┌──
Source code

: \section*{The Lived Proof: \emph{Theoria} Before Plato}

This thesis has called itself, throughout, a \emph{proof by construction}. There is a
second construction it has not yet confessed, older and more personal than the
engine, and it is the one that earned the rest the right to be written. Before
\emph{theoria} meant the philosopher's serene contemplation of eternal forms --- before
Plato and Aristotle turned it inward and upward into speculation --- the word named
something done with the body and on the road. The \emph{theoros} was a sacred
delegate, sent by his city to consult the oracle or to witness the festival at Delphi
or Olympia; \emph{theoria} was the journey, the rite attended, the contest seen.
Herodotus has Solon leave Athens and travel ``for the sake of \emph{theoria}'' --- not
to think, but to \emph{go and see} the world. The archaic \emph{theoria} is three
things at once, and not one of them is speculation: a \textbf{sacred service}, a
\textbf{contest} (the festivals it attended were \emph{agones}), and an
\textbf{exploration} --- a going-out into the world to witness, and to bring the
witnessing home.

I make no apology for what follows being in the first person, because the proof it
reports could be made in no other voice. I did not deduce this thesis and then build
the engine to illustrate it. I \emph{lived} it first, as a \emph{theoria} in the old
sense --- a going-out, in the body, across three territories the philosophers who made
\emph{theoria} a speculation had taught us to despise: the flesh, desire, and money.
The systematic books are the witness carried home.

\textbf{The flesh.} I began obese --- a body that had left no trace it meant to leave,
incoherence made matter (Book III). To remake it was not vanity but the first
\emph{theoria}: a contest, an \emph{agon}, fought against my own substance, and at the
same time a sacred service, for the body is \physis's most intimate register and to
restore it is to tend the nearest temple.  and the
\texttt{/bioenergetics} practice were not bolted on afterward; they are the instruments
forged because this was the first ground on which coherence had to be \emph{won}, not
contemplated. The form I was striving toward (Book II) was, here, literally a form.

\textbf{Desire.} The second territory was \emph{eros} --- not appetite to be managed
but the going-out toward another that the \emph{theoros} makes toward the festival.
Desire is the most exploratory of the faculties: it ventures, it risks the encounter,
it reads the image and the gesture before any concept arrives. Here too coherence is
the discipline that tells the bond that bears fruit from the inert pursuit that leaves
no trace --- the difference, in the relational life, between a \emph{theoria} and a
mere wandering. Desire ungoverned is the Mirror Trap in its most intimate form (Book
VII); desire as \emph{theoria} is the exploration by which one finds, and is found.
└──
▶ PROBLEM TO SOLVE: State the number of lines in the data above that include the word "thesis", leaving out any other words.

▶ OUTPUT FOR THIS TASK: 2